Against this backdrop, a research team from Tokyo University of Science (TUS), Japan, recently came up with an innovative strategy to restore the activity of human derived GPCR human histamine 3 (H3R) in S. cerevisiae. Their study, published in Volume 13 of Scientific Reports on September 26, 2023, was led by Associate Professor Mitsunori Shiroishi and co-authored by Ms. Ayami Watanabe and Ms. Ami Nakajima, all from TUS.

“H3R is mainly expressed in the nervous system. It is involved in cognitive function, and its inhibition is associated with the therapeutic outcomes of various conditions, such as ADHD, schizophrenia, Alzheimer’s disease, and narcolepsy,” explains Dr. Shiroishi. Through preliminary experiments, the team showed that H3R becomes non-functional when expressed in yeast.

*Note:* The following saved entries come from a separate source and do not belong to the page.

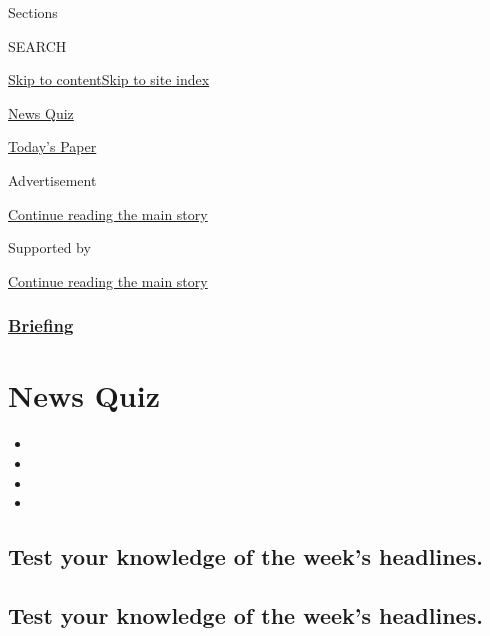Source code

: Sections

SEARCH

\protect\hyperlink{site-content}{Skip to
content}\protect\hyperlink{site-index}{Skip to site index}

\href{https://www.nytimes.com/spotlight/news-quiz}{News Quiz}

\href{https://myaccount.nytimes.com/auth/login?response_type=cookie\&client_id=vi}{}

\href{https://www.nytimes.com/section/todayspaper}{Today's Paper}

Advertisement

\protect\hyperlink{after-top}{Continue reading the main story}

Supported by

\protect\hyperlink{after-sponsor}{Continue reading the main story}

\hypertarget{briefing}{%
\subsubsection{\texorpdfstring{\href{/interactive/2018/briefing/global-morning-briefing-newsletter-signup.html}{Briefing}}{Briefing}}\label{briefing}}

\hypertarget{news-quiz}{%
\section{News Quiz}\label{news-quiz}}

\begin{itemize}
\item
\item
\item
\item
\end{itemize}

\hypertarget{test-your-knowledge-of-the-weeks-headlines}{%
\subsection{Test your knowledge of the week's
headlines.}\label{test-your-knowledge-of-the-weeks-headlines}}

\hypertarget{test-your-knowledge-of-the-weeks-headlines-1}{%
\subsection{Test your knowledge of the week's
headlines.}\label{test-your-knowledge-of-the-weeks-headlines-1}}

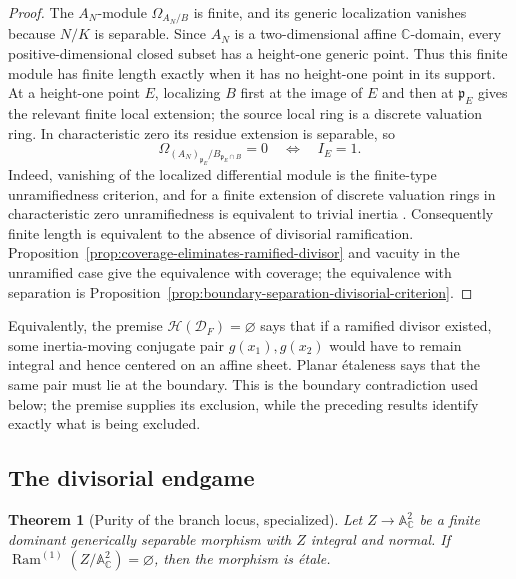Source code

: \documentclass[11pt]{article}
\newtheorem{theorem}{Theorem}[section]
\theoremstyle{remark}
\theoremstyle{definition}
\DeclareMathOperator{\Ram}{Ram}
\newcommand{\A}{\mathbb A}
\newcommand{\C}{\mathbb C}
\begin{document}
\begin{proof}
The \(A_N\)-module \(\Omega_{A_N/B}\) is finite, and its generic
localization vanishes because \(N/K\) is separable.  Since \(A_N\) is a
two-dimensional affine \(\C\)-domain, every positive-dimensional closed
subset has a height-one generic point.  Thus this finite module has finite
length exactly when it has no height-one point in its support.  At a height-one
point \(E\), localizing \(B\) first at the image of \(E\) and then at
\(\mathfrak p_E\) gives the relevant finite local extension; the source
local ring is a discrete valuation ring.  In characteristic zero its
residue extension is separable, so
\[
  \Omega_{(A_N)_{\mathfrak p_E}/B_{\mathfrak p_E\cap B}}=0
  \quad\Longleftrightarrow\quad
  I_E=1.
\]
Indeed, vanishing of the localized differential module is the
finite-type unramifiedness criterion, and for a finite extension of
discrete valuation rings in characteristic zero unramifiedness is
equivalent to trivial inertia
\cite{StacksKaehlerDifferent,StacksDVRExtensions,StacksRamificationTheory}.
Consequently finite length is equivalent to the absence of divisorial
ramification.  Proposition~\ref{prop:coverage-eliminates-ramified-divisor}
and vacuity in the unramified case give the equivalence with coverage; the
equivalence with separation is
Proposition~\ref{prop:boundary-separation-divisorial-criterion}.
\end{proof}

Equivalently, the premise
\(\mathcal H(\mathcal D_F)=\varnothing\) says that if a ramified divisor
existed, some inertia-moving conjugate pair \(g(x_1),g(x_2)\) would have
to remain integral and hence centered on an affine sheet.  Planar
\'etaleness says that the same pair must lie at the boundary.  This is the
boundary contradiction used below; the premise supplies its exclusion,
while the preceding results identify exactly what is being excluded.

\subsection{The divisorial endgame}

\begin{theorem}[Purity of the branch locus, specialized]
\label{thm:branch-purity}
Let \(Z\to\A^2_{\C}\) be a finite dominant generically separable
morphism with \(Z\) integral and normal.  If
\(\Ram^{(1)}(Z/\A^2_{\C})=\varnothing\), then the morphism is \'etale.
\end{theorem}
\end{document}
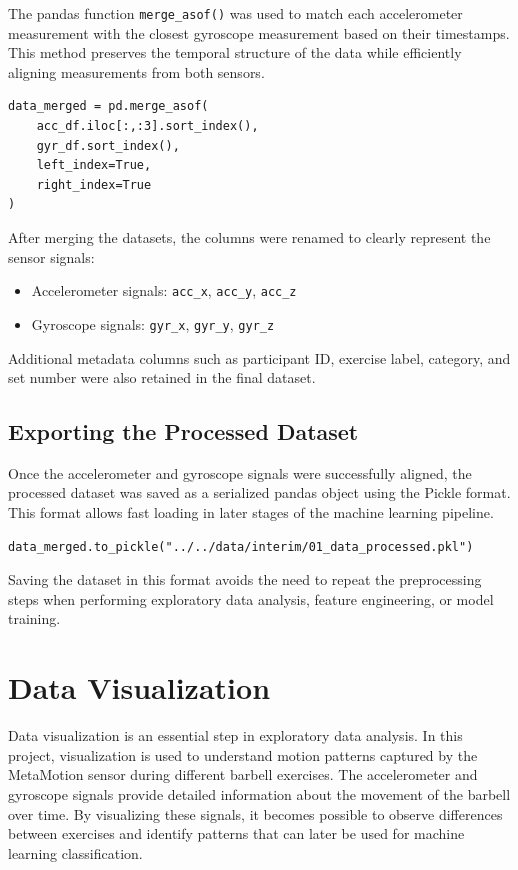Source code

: \documentclass[12pt,a4paper]{article}
\begin{document}
The pandas function \texttt{merge\_asof()} was used to match each accelerometer measurement with the closest gyroscope measurement based on their timestamps. This method preserves the temporal structure of the data while efficiently aligning measurements from both sensors.

\begin{lstlisting}
data_merged = pd.merge_asof(
    acc_df.iloc[:,:3].sort_index(),
    gyr_df.sort_index(),
    left_index=True,
    right_index=True
)
\end{lstlisting}

After merging the datasets, the columns were renamed to clearly represent the sensor signals:

\begin{itemize}
\item Accelerometer signals: \texttt{acc\_x}, \texttt{acc\_y}, \texttt{acc\_z}
\item Gyroscope signals: \texttt{gyr\_x}, \texttt{gyr\_y}, \texttt{gyr\_z}
\end{itemize}

Additional metadata columns such as participant ID, exercise label, category, and set number were also retained in the final dataset.

\subsection{Exporting the Processed Dataset}

Once the accelerometer and gyroscope signals were successfully aligned, the processed dataset was saved as a serialized pandas object using the Pickle format. This format allows fast loading in later stages of the machine learning pipeline.

\begin{lstlisting}
data_merged.to_pickle("../../data/interim/01_data_processed.pkl")
\end{lstlisting}

Saving the dataset in this format avoids the need to repeat the preprocessing steps when performing exploratory data analysis, feature engineering, or model training.
\section{Data Visualization}

Data visualization is an essential step in exploratory data analysis. In this project, visualization is used to understand motion patterns captured by the MetaMotion sensor during different barbell exercises. The accelerometer and gyroscope signals provide detailed information about the movement of the barbell over time. By visualizing these signals, it becomes possible to observe differences between exercises and identify patterns that can later be used for machine learning classification.
\end{document}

To restore its function, the research team utilized a technique called error-prone polymerase chain reaction to introduce random mutations in the H3R gene. After producing a random mutant library of H3R, they introduced modified DNA segments into yeast cells and cultivated them in the presence of an H3R agonist—a compound that binds to H3R and sets off a measurable response. By screening through multiple cultures, the researchers obtained four mutants in which the normal activity of H3R was restored. These mutants responded exclusively to a type of yeast strain that harbors certain G-chimera proteins. The mutations responsible for the restored activity were located near the amino acid sequence motifs important for GPCR activation.

This innovative approach to study GPCRs could have profound implications, particularly in the fields of medicine and cell biology. “Our research could help elucidate the function of GPCRs and may even lead to the development of drugs with fewer side effects, as well as bolster drug discovery for diseases for which there is currently no treatment,” remarks Dr. Shiroishi. There are many therapeutic areas where GPCR-targeting drugs are being actively developed, including neurological disorders like Alzheimer’s and schizophrenia, cardiovascular diseases such as hypertension and heart failure, various types of cancer, and metabolic disorders.

A deeper understanding of GPCR variations and how they impact individuals differently could also lead to new approaches to personalized medicine. Tailoring GPCR-targeted drugs to an individual’s genetic makeup and their specific disease profile may greatly improve treatment outcomes. Furthermore, generic GPCR treatments reaching a vast number of people worldwide might also become a reality, which would reduce the burden on healthcare systems.

We are certain that the findings of this study will pave the way to a healthier future for everyone.